### About this task
Needed from the data below: all lines that contain the word "epsilon".

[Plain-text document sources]
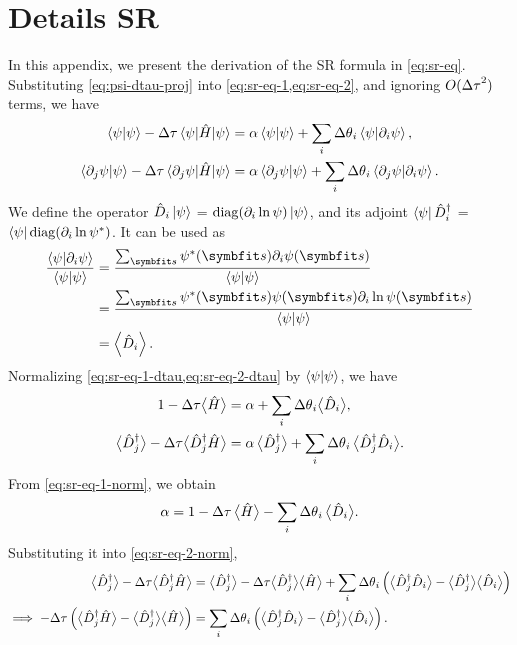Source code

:\chapter{Details  SR }
\label{append:sr}

In this appendix, we present the derivation of the SR formula in \cref{eq:sr-eq}. Substituting \cref{eq:psi-dtau-proj} into \cref{eq:sr-eq-1,eq:sr-eq-2}, and ignoring $O({\Delta \tau}^2)$ terms, we have
\begin{align}
\ip{\psi} - \dta \ev{\hat{H}}{\psi} &= \alpha \ip{\psi} + \sum_i \dth_i \ip{\psi}{\pp_i \psi}, \label{eq:sr-eq-1-dtau} \\
\ip{\pp_j \psi}{\psi} - \dta \mel{\pp_j \psi}{\hat{H}}{\psi} &= \alpha \ip{\pp_j \psi}{\psi} + \sum_i \dth_i \ip{\pp_j \psi}{\pp_i \psi}. \label{eq:sr-eq-2-dtau}
\end{align}
We define the operator $\hat{D}_i \ket{\psi}$ = $\mathrm{diag}(\partial_i \ln \psi) \ket{\psi}$, and its adjoint $\bra{\psi} \hat{D}^\dagger_i$ = $\bra{\psi} \mathrm{diag}(\partial_i \ln \psi^*)$. It can be used as
\begin{align}
\fpsps{\ip{\psi}{\pp_i \psi}}
&= \fpsps{\sum_\vs \psi^*(\vs) \pp_i \psi(\vs)} \\
&= \fpsps{\sum_\vs \psi^*(\vs) \psi(\vs) \pp_i \ln \psi(\vs)} \\
&= \ev{\hat{D}_i}.
\end{align}
Normalizing \cref{eq:sr-eq-1-dtau,eq:sr-eq-2-dtau} by $\ip{\psi}$, we have
\begin{align}
1 - {\Delta \tau} \big\langle \hat{H} \big\rangle &= \alpha + \sum_i {\Delta \theta}_i \big\langle \hat{D}_i \big\rangle, \label{eq:sr-eq-1-norm} \\
\big\langle \hat{D}^\dagger_j \big\rangle - {\Delta \tau} \big\langle \hat{D}^\dagger_j \hat{H} \big\rangle &= \alpha\,\big\langle \hat{D}^\dagger_j \big\rangle + \sum_i {\Delta \theta}_i\,\big\langle \hat{D}^\dagger_j \hat{D}_i \big\rangle. \label{eq:sr-eq-2-norm}
\end{align}
From \cref{eq:sr-eq-1-norm}, we obtain
\begin{equation}
\alpha = 1 - {\Delta \tau}\,\big\langle \hat{H} \big\rangle - \sum_i {\Delta \theta}_i\,\big\langle \hat{D}_i \big\rangle.
\end{equation}
Substituting it into \cref{eq:sr-eq-2-norm},
\begin{align}
\big\langle \hat{D}^\dagger_j \big\rangle - {\Delta \tau} \big\langle \hat{D}^\dagger_j \hat{H} \big\rangle
&= \big\langle \hat{D}^\dagger_j \big\rangle
- {\Delta \tau} \big\langle \hat{D}^\dagger_j \big\rangle \big\langle \hat{H} \big\rangle
+ \sum_i {\Delta \theta}_i \left( \big\langle \hat{D}^\dagger_j \hat{D}_i \big\rangle - \big\langle \hat{D}^\dagger_j \big\rangle \big\langle \hat{D}_i \big\rangle \right) \\
\implies
-{\Delta \tau} \left( \big\langle \hat{D}^\dagger_j \hat{H} \big\rangle - \big\langle \hat{D}^\dagger_j \big\rangle \big\langle \hat{H} \big\rangle \right)
&= \sum_i {\Delta \theta}_i \left( \big\langle \hat{D}^\dagger_j \hat{D}_i \big\rangle - \big\langle \hat{D}^\dagger_j \big\rangle \big\langle \hat{D}_i \big\rangle \right).
\end{align}
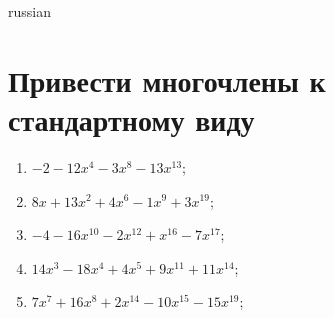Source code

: \documentclass[a4paper]{article}
\begin{document}
\begin{otherlanguage*}{russian}

\section{Привести многочлены к стандартному виду}
\begin{enumerate}
\item $-2-12x^4-3x^8-13x^13$;
\item $8x + 13x^2 + 4x^6-1x^9 + 3x^19$;
\item $-4-16x^10-2x^12 + x^16-7x^17$;
\item $14x^3-18x^4 + 4x^5 + 9x^11 + 11x^14$;
\item $7x^7 + 16x^8 + 2x^14-10x^15-15x^19$;
\end{enumerate}
\end{otherlanguage*}
\end{document}
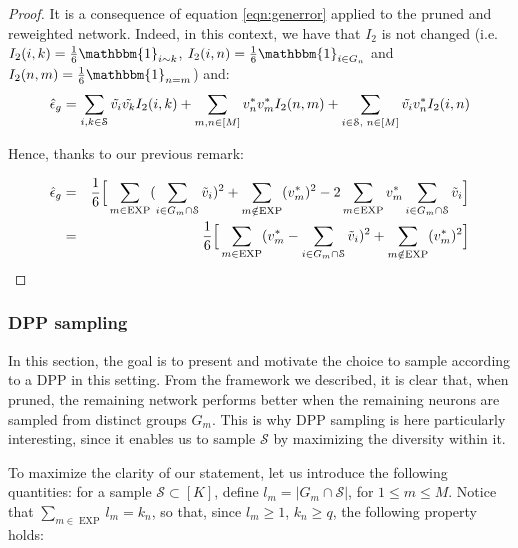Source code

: \begin{proof}
    It is a consequence of equation \ref{eqn:generror} applied to the pruned and reweighted network. Indeed, in this context, we have that $I_2$ is not changed (i.e. $I_2(i,k) = \frac{1}{6} \mathbbm{1}_{i \sim k}$, $I_2(i,n) = \frac{1}{6} \mathbbm{1}_{i \in G_n}$ and $I_2(n,m) = \frac{1}{6} \mathbbm{1}_{n=m}$) and:
    \begin{equation*}
     \hat{\epsilon}_g = \sum \limits_{i , k \in \mathcal{S}} \Tilde{v_i}\Tilde{v_k} I_2(i,k) + \sum \limits_{m , n \in [M]} v_n^*v_m^* I_2(n,m) +\sum \limits_{i \in \mathcal{S} \text{, } n \in [M]} \Tilde{v_i} v_n^* I_2(i,n)
     \end{equation*}

    Hence, thanks to our previous remark:

    \begin{eqnarray*}
     \hat{\epsilon}_g 
     &=  &\dfrac{1}{6}\Big [\sum \limits_{m \in \operatorname{ EXP }} (\sum \limits_{i \in G_m \cap \mathcal{S}}\Tilde{v}_i)^2 + \sum \limits_{m \notin \operatorname{ EXP 
 }} (v_m^*)^2 - 2 \sum \limits_{m \in \operatorname{ EXP }} v_m^* \sum \limits_{i \in G_m \cap \mathcal{S}} \Tilde{v}_i \Big ] \\
     &=  &\dfrac{1}{6} \Big [\sum \limits_{m \in \operatorname{ EXP }}(v_m^* - \sum \limits_{i \in G_m \cap \mathcal{S}}\Tilde{v}_i)^2 + \sum \limits_{m \notin \operatorname{ EXP }} (v_m^*)^2 \Big ]
     \end{eqnarray*}
\end{proof}


\subsubsection{DPP sampling}

In this section, the goal is to present and motivate the choice to sample  according to a DPP in this setting. From the framework we described, it is clear that, when pruned, the remaining network performs better when the remaining neurons are sampled from distinct groups $G_m$. This is why DPP sampling is here particularly interesting, since it enables us to sample $\mathcal{S}$ by maximizing the diversity within it.

To maximize the clarity of our statement, let us introduce the following quantities: for a sample $\mathcal{S} \subset [K]$, define $l_m = \lvert G_m \cap \mathcal{S} \rvert$, for $1 \leq m \leq M$. Notice that $\sum \limits _{m \in \operatorname{EXP}} l_m = k_n$, so that, since $l_m \geq 1$, $k_n \geq q$, the following property holds:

### Answer for the task
     \hat{\epsilon}_g = \sum \limits_{i , k \in \mathcal{S}} \Tilde{v_i}\Tilde{v_k} I_2(i,k) + \sum \limits_{m , n \in [M]} v_n^*v_m^* I_2(n,m) +\sum \limits_{i \in \mathcal{S} \text{, } n \in [M]} \Tilde{v_i} v_n^* I_2(i,n)
     \hat{\epsilon}_g 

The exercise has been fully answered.